Even though we know from a recent Vermont-specific report that every dollar invested to expand the state’s early care and learning programs would yield $3.08 in return, the House passed a budget bill last week that includes no additional funding to make child care in Vermont more affordable or accessible.
At the same time, a bill passed out of the House Education committee this session threatens to undo the great strides we’ve already made for young children under Vermont’s universal pre-K law.
This is the wrong direction for Vermont’s children, families, communities and the economy. When it comes to the state’s early care and learning system, we can’t afford to maintain the status quo and we certainly can’t afford to backtrack on the progress we’ve made.
The new report, Vermont’s Early Care and Learning Dividend, is consistent with decades of national research that tells us supporting children’s healthy development in the first years is the best antidote to state spending on things like special education, health care, social welfare programs and the criminal justice system. In addition to these savings, revenue is generated when the children served gain higher educational attainment and improved performance in the workforce. All this money adds up.
That $3.08 return Vermont would see on every dollar invested to expand early care and learning programs would total $1.3 billion in net benefits over the working lifetime of the children.
Considering the big picture challenges facing Vermont’s economy and workforce, aligning our budgetary priorities in a way that best supports economic growth is imperative. Let’s Grow Kids’ new white paper, “Growing Vermont’s Kids: A Policy Vision for Vermont’s Early Care & Learning System,” presents that way. It lays out the current challenges and the opportunities to fix them. It also presents next steps that legislators can take immediately to remediate foundational problems impacting Vermonters today; most notably:
- Begin addressing the critical issues of access, quality and affordability by increasing funding for Vermont’s Child Care Financial Assistance Program (CCFAP) by $9.5 million. This increase will address the current funding gap in the program. The increase would align tuition assistance rates with current market rates and match income eligibility guidelines to the most current federal poverty guidelines––two of the most urgent needs identified by the Blue Ribbon Commission on Financing High Quality, Affordable Child Care.
- Strengthen and grow Vermont’s early childhood workforce by allocating at least $410,000 annually for Vermont’s T.E.A.C.H. Early Childhood project to sustain the program.

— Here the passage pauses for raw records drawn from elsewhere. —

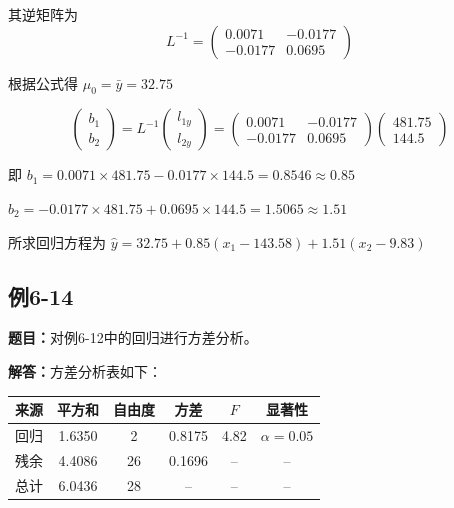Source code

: \documentclass[UTF8,zihao=-4]{ctexart}
\newcommand{\problem}[1]{\subsection*{#1}}
\newcommand{\timu}{\noindent\textbf{题目：}}
\newcommand{\jieda}{\noindent\textbf{解答：}}
\begin{document}
其逆矩阵为
\begin{equation*}
L^{-1}
    =
    \begin{pmatrix}
        0.0071 & -0.0177\\
        -0.0177 & 0.0695
    \end{pmatrix}
\end{equation*}

根据公式得 $\mu_0=\bar{y}=32.75$

\begin{equation*}
\begin{pmatrix}
        b_1\\
        b_2
    \end{pmatrix}
    =
    L^{-1}
    \begin{pmatrix}
        l_{1y}\\
        l_{2y}
    \end{pmatrix}
    =
    \begin{pmatrix}
        0.0071 & -0.0177\\
        -0.0177 & 0.0695
    \end{pmatrix}
    \begin{pmatrix}
        481.75\\
        144.5
    \end{pmatrix}
\end{equation*}

即 $b_1=0.0071\times481.75-0.0177\times144.5=0.8546\approx0.85$

$b_2=-0.0177\times481.75+0.0695\times144.5=1.5065\approx1.51$

所求回归方程为 $\hat{y} = 32.75+0.85(x_1-143.58)+1.51(x_2-9.83)$

\newpage

\problem{例6-14}

\timu 对例6-12中的回归进行方差分析。

\jieda 方差分析表如下：

\begin{center}
\small
\setlength{\tabcolsep}{5pt}
\begin{tabular}{c|c|c|c|c|c}
\toprule
来源 & 平方和 & 自由度 & 方差 & $F$ & 显著性\\
\midrule
回归 & 1.6350 & 2 & 0.8175 & 4.82 & $\alpha=0.05$\\
残余 & 4.4086 & 26 & 0.1696 & -- & --\\
总计 & 6.0436 & 28 & -- & -- & --\\
\bottomrule
\end{tabular}
\end{center}
\end{document}
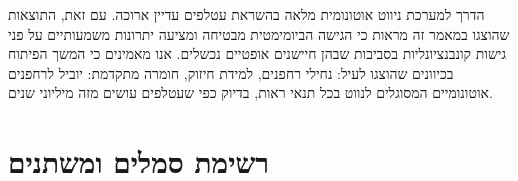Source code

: הדרך למערכת ניווט אוטונומית מלאה בהשראת עטלפים עדיין ארוכה. עם זאת, התוצאות שהוצגו במאמר זה מראות כי הגישה הביומימטית מבטיחה ומציעה יתרונות משמעותיים על פני גישות קונבנציונליות בסביבות שבהן חיישנים אופטיים נכשלים. אנו מאמינים כי המשך הפיתוח בכיוונים שהוצגו לעיל: נחילי רחפנים, למידת חיזוק, חומרה מתקדמת: יוביל לרחפנים אוטונומיים המסוגלים לנווט בכל תנאי ראות, בדיוק כפי שעטלפים עושים מזה מיליוני שנים. \cite{GriffinBatEcholocation} \cite{MossEcholocation}


\appendix
\section{רשימת סמלים ומשתנים}
\label{sec:ch09_appendix}

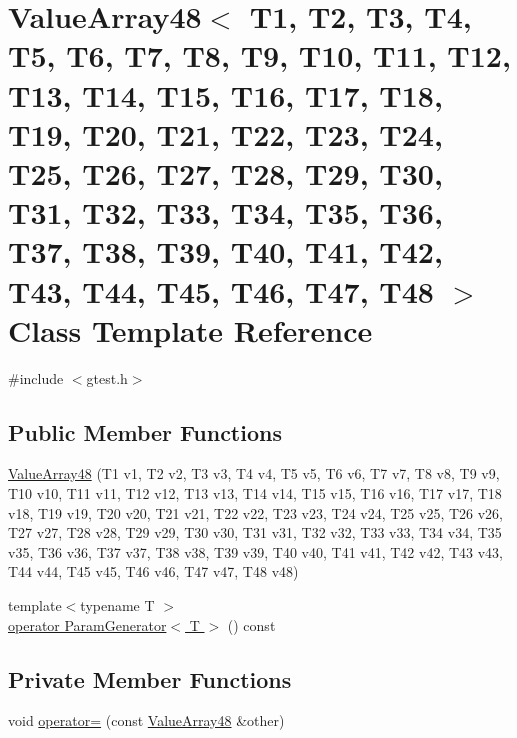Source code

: \hypertarget{classtesting_1_1internal_1_1ValueArray48}{\section{\-Value\-Array48$<$ \-T1, \-T2, \-T3, \-T4, \-T5, \-T6, \-T7, \-T8, \-T9, \-T10, \-T11, \-T12, \-T13, \-T14, \-T15, \-T16, \-T17, \-T18, \-T19, \-T20, \-T21, \-T22, \-T23, \-T24, \-T25, \-T26, \-T27, \-T28, \-T29, \-T30, \-T31, \-T32, \-T33, \-T34, \-T35, \-T36, \-T37, \-T38, \-T39, \-T40, \-T41, \-T42, \-T43, \-T44, \-T45, \-T46, \-T47, \-T48 $>$ \-Class \-Template \-Reference}
\label{d5/d2c/classtesting_1_1internal_1_1ValueArray48}
}


{\ttfamily \#include $<$gtest.\-h$>$}

\subsection*{\-Public \-Member \-Functions}
\begin{DoxyCompactItemize}
\item 
\hyperlink{classtesting_1_1internal_1_1ValueArray48_a65c312eadab7960060bff7f65aae14a5}{\-Value\-Array48} (\-T1 v1, \-T2 v2, \-T3 v3, \-T4 v4, \-T5 v5, \-T6 v6, \-T7 v7, \-T8 v8, \-T9 v9, \-T10 v10, \-T11 v11, \-T12 v12, \-T13 v13, \-T14 v14, \-T15 v15, \-T16 v16, \-T17 v17, \-T18 v18, \-T19 v19, \-T20 v20, \-T21 v21, \-T22 v22, \-T23 v23, \-T24 v24, \-T25 v25, \-T26 v26, \-T27 v27, \-T28 v28, \-T29 v29, \-T30 v30, \-T31 v31, \-T32 v32, \-T33 v33, \-T34 v34, \-T35 v35, \-T36 v36, \-T37 v37, \-T38 v38, \-T39 v39, \-T40 v40, \-T41 v41, \-T42 v42, \-T43 v43, \-T44 v44, \-T45 v45, \-T46 v46, \-T47 v47, \-T48 v48)
\item 
{\footnotesize template$<$typename T $>$ }\\\hyperlink{classtesting_1_1internal_1_1ValueArray48_a08ef46fa12c9dd8ef6fc630baeea89b7}{operator Param\-Generator$<$ T $>$} () const 
\end{DoxyCompactItemize}
\subsection*{\-Private \-Member \-Functions}
\begin{DoxyCompactItemize}
\item 
void \hyperlink{classtesting_1_1internal_1_1ValueArray48_a4bc40bc0ad07b69f05cf78092680f8b5}{operator=} (const \hyperlink{classtesting_1_1internal_1_1ValueArray48}{\-Value\-Array48} \&other)
\end{DoxyCompactItemize}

This funding would provide scholarships to students pursuing degrees in early care and learning-related fields of study.
Funding increases in the fiscal year 2018 state budget are only the first step in what must be a multi-year plan. Let’s Grow Kids also supports the Blue Ribbon Commission’s recommendation for Building Bright Futures, advisor to the Governor, Administration and Legislature on Vermont’s early childhood systems, to lead a discovery process to evaluate, design and implement an equitable, voluntary, high-quality, affordable birth to five early care and learning system in Vermont. That work, which is slated to begin this summer, will bring together policymakers, early childhood experts, educators and community members who share the belief that strengthening our state’s economic foundation begins with giving our children a strong start.
As a state, we have allocated too few resources to support our youngest children, their families and the critical early childhood professionals who provide the quality early care and learning programming essential to prepare our kids for future success.
Now is the time to change course. We must invest our resources in ways that will support Vermont’s current and future workforce. This is a sure way to improve our state’s economy now and for future generations.
It’s time to make our kids our number one priority. Our future depends on them.